Here’s what you need to know:

• Top, eye and bottom round steaks and roasts are extra-lean but can be quite tough. These cuts do best when prepared using a wet cooking method, such as braising or stewing. This helps tenderize the meat.

• Top round steak has a bit more fat, but still is considered extra-lean. Often sold as London broil, this cut can be grilled but will become leathery if overcooked.

• Shoulder roasts and steaks, as well as chuck, also are extra-lean. These are flavorful, less expensive cuts. They are well suited to wet methods of cooking, such as braising. Consider skimming the fat from the surface of the liquid to further reduce fat.

• Cuts from the short loin, such as strip steaks, T-bones and tenderloin, are pricier and higher in fat (although still labeled lean) and therefore more tender and flavorful. These are the best cuts for grilling and broiling with a simple seasoning.

• Sirloin and top sirloin are less expensive options for grilling and broiling. Because these cuts are the highest in fat within the extra-lean category, they hold up well to these methods of cooking.

Sirloin steaks can be especially tasty when seasoned with a flavorful rub, such as in this recipe, which uses coffee beans and cocoa powder. Because sirloin is so lean, cooking it past medium will dry it out.
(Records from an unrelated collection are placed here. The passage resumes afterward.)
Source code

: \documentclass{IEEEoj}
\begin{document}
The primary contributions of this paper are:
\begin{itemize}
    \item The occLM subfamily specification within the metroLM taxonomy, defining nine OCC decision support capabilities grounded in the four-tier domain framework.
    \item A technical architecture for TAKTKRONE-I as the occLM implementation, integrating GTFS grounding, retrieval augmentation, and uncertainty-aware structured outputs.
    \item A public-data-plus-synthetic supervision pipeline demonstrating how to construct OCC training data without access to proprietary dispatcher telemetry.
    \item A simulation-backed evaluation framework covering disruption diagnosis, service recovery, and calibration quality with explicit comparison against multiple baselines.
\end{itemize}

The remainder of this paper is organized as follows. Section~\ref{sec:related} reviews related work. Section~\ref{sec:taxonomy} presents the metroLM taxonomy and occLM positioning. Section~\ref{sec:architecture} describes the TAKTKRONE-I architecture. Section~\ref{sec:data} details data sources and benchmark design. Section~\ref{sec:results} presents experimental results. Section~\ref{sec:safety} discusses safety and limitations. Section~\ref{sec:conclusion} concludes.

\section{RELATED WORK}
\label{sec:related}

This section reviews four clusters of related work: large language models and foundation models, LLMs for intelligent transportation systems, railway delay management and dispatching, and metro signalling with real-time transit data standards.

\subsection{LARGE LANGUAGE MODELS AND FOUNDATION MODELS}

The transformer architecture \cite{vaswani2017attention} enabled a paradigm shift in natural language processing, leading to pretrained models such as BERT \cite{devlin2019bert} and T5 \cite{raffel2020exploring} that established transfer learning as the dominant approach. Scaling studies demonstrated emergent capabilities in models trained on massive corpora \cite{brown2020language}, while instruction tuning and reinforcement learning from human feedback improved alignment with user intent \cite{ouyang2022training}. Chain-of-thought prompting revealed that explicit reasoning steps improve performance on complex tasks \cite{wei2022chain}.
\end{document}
Remember, serving size is important for healthy moderation.

Steakhouse-size portions usually are enough for at least two persons. A realistic steak dinner should start with a 4-ounce raw portion that will cook down to about 31/2 ounces.
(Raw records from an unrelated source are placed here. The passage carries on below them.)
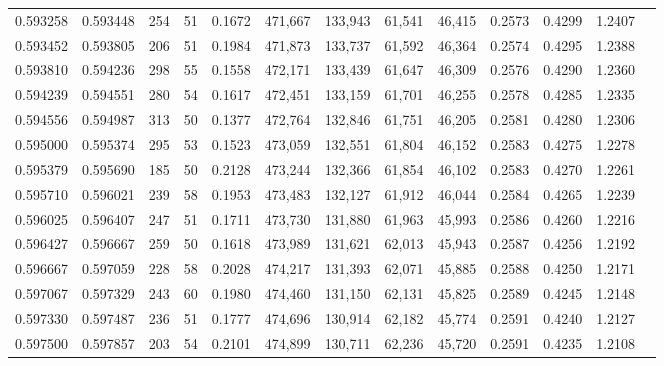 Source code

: \begin{tabular}{rrrrrrrrrrrrr}
0.593258 & 0.593448 &    254 &    51 &                                     0.1672 & 471,667 & 133,943 &  61,541 &  46,415 & 0.2573 & 0.4299 & 1.2407 \\
0.593452 & 0.593805 &    206 &    51 &                                     0.1984 & 471,873 & 133,737 &  61,592 &  46,364 & 0.2574 & 0.4295 & 1.2388 \\
0.593810 & 0.594236 &    298 &    55 &                                     0.1558 & 472,171 & 133,439 &  61,647 &  46,309 & 0.2576 & 0.4290 & 1.2360 \\
0.594239 & 0.594551 &    280 &    54 &                                     0.1617 & 472,451 & 133,159 &  61,701 &  46,255 & 0.2578 & 0.4285 & 1.2335 \\
0.594556 & 0.594987 &    313 &    50 &                                     0.1377 & 472,764 & 132,846 &  61,751 &  46,205 & 0.2581 & 0.4280 & 1.2306 \\
0.595000 & 0.595374 &    295 &    53 &                                     0.1523 & 473,059 & 132,551 &  61,804 &  46,152 & 0.2583 & 0.4275 & 1.2278 \\
0.595379 & 0.595690 &    185 &    50 &                                     0.2128 & 473,244 & 132,366 &  61,854 &  46,102 & 0.2583 & 0.4270 & 1.2261 \\
0.595710 & 0.596021 &    239 &    58 &                                     0.1953 & 473,483 & 132,127 &  61,912 &  46,044 & 0.2584 & 0.4265 & 1.2239 \\
0.596025 & 0.596407 &    247 &    51 &                                     0.1711 & 473,730 & 131,880 &  61,963 &  45,993 & 0.2586 & 0.4260 & 1.2216 \\
0.596427 & 0.596667 &    259 &    50 &                                     0.1618 & 473,989 & 131,621 &  62,013 &  45,943 & 0.2587 & 0.4256 & 1.2192 \\
0.596667 & 0.597059 &    228 &    58 &                                     0.2028 & 474,217 & 131,393 &  62,071 &  45,885 & 0.2588 & 0.4250 & 1.2171 \\
0.597067 & 0.597329 &    243 &    60 &                                     0.1980 & 474,460 & 131,150 &  62,131 &  45,825 & 0.2589 & 0.4245 & 1.2148 \\
0.597330 & 0.597487 &    236 &    51 &                                     0.1777 & 474,696 & 130,914 &  62,182 &  45,774 & 0.2591 & 0.4240 & 1.2127 \\
0.597500 & 0.597857 &    203 &    54 &                                     0.2101 & 474,899 & 130,711 &  62,236 &  45,720 & 0.2591 & 0.4235 & 1.2108 \\

\end{tabular}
Coffee-and-cocoa-encrusted sirloin

From start to finish, this recipe takes 25 minutes.

2 tablespoons very finely ground coffee beans (not flavored beans)

1 tablespoon unsweetened cocoa powder

1/8 teaspoon cinnamon

1 pound sirloin steak, about 1-inch thick, trimmed of fat

½ teaspoon extra-virgin olive oil

1/4 teaspoon kosher salt

1/4 teaspoon freshly ground black pepper

Preheat a gas grill to high, or prepare a charcoal fire.

In a pie plate or glass baking dish, combine coffee, cocoa powder and cinnamon. Set aside.

Rub the steak with oil, then sprinkle with salt and pepper. Coat the steak with the coffee-cocoa mixture, pressing it into the meat.

Grill 4 to 5 minutes per side for medium-rare.

Transfer the steak to a cutting board and let rest 5 minutes. Thinly slice across the grain and serve with collected juices.

Makes 4 servings.

Nutrition information per serving: 214 calories; 7 g fat (3 g saturated); 62 mg cholesterol; 1 g carbohydrate; 34 g protein; 1 g fiber; 140 mg sodium.